EXERCISE INSTRUCTIONS
Beginning with the line that contains "A Comandline manager for all you media Files.", print each line to the end of the data exactly. Omit the pictures.

(Plain-text document sources)
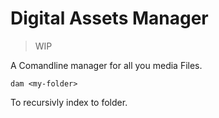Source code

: # Digital Assets Manager

> WIP

A Comandline manager for all you media Files.

```dam <my-folder>```

To recursivly index to folder.
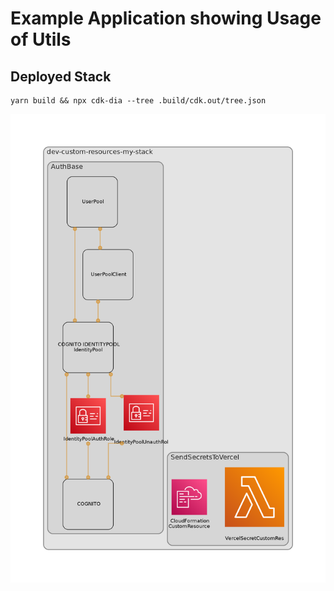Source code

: # Example Application showing Usage of Utils

## Deployed Stack

```
yarn build && npx cdk-dia --tree .build/cdk.out/tree.json
```

![Deployed stack infrastructure](./diagram.png)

REPLY
A Comandline manager for all you media Files.

```dam <my-folder>```

To recursivly index to folder.
Source code

: # Example Application showing Usage of Utils

## Deployed Stack

```
yarn build && npx cdk-dia --tree .build/cdk.out/tree.json
```

![Deployed stack infrastructure](./diagram.png)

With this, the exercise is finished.